EXERCISE INSTRUCTIONS
Report every line in the listing below where the string "Zahlen" shows up.

DATA LISTING
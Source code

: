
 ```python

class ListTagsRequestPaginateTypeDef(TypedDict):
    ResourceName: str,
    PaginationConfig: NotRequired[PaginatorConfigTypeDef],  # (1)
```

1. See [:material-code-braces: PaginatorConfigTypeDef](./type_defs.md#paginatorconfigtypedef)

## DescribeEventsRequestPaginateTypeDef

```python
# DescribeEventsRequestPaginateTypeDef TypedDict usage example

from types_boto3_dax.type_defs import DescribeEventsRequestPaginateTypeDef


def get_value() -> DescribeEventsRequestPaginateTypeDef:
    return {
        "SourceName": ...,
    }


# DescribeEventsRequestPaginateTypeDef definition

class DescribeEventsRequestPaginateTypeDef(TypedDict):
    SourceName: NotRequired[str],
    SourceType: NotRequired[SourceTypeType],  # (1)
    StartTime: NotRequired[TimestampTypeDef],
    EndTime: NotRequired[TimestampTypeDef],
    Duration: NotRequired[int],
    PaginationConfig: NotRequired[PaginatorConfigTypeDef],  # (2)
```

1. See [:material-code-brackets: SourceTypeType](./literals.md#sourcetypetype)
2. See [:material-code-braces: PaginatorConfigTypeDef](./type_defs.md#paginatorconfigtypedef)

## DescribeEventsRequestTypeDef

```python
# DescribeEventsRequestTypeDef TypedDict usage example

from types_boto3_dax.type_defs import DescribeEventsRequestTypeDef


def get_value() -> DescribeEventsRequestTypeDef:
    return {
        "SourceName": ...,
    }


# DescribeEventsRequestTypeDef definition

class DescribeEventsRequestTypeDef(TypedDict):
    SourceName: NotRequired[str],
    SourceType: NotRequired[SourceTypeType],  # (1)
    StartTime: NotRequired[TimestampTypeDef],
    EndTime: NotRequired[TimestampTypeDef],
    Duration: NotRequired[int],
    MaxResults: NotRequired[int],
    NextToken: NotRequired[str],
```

* * *

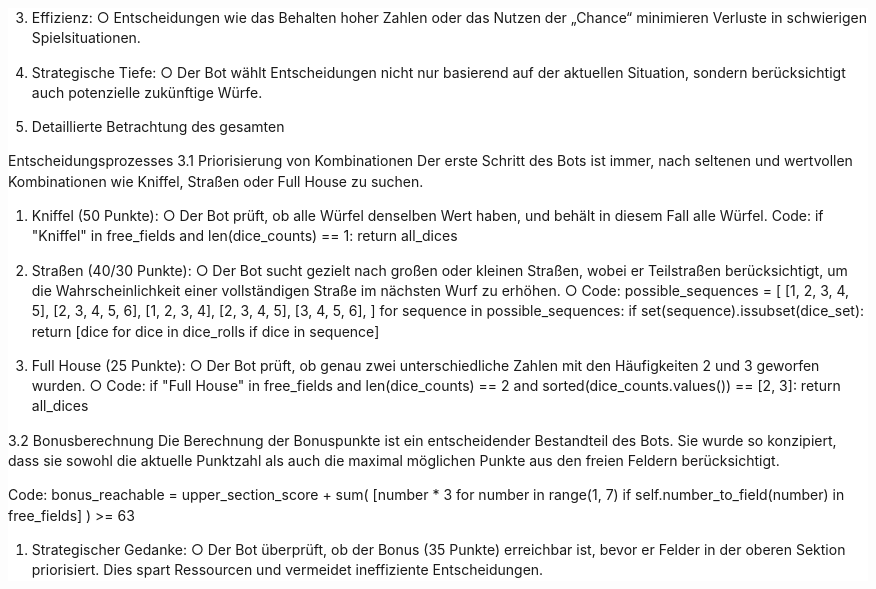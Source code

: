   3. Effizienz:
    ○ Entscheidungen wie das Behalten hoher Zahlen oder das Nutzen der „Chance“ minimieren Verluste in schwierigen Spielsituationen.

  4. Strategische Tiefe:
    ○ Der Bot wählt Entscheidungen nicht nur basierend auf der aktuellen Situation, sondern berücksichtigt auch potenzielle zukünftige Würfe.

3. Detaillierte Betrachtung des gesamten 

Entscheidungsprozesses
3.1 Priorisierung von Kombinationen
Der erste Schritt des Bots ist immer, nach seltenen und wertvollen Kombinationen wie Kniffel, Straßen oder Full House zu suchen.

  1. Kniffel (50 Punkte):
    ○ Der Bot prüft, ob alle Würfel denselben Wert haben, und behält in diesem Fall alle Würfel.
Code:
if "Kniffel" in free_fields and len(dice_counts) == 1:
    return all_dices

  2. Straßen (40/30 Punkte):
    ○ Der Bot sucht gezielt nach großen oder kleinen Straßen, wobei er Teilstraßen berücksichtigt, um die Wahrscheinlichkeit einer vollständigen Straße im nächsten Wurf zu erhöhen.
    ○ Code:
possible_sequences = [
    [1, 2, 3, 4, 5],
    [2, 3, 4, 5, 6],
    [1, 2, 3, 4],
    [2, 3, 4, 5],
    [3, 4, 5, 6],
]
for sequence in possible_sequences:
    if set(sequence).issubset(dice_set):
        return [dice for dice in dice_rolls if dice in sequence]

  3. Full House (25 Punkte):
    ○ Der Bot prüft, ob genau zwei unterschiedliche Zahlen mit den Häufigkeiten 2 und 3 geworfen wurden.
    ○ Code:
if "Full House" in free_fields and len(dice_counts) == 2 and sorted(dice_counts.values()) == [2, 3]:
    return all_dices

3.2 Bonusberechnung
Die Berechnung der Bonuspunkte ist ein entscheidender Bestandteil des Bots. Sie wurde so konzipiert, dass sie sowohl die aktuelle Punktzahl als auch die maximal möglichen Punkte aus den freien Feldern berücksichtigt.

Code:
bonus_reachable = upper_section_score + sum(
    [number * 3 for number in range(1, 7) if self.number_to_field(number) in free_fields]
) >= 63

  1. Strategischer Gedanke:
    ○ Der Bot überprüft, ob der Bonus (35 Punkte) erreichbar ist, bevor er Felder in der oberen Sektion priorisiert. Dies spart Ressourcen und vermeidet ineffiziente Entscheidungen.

EXERCISE RESULT
    ○ Entscheidungen wie das Behalten hoher Zahlen oder das Nutzen der „Chance“ minimieren Verluste in schwierigen Spielsituationen.
    ○ Der Bot prüft, ob genau zwei unterschiedliche Zahlen mit den Häufigkeiten 2 und 3 geworfen wurden.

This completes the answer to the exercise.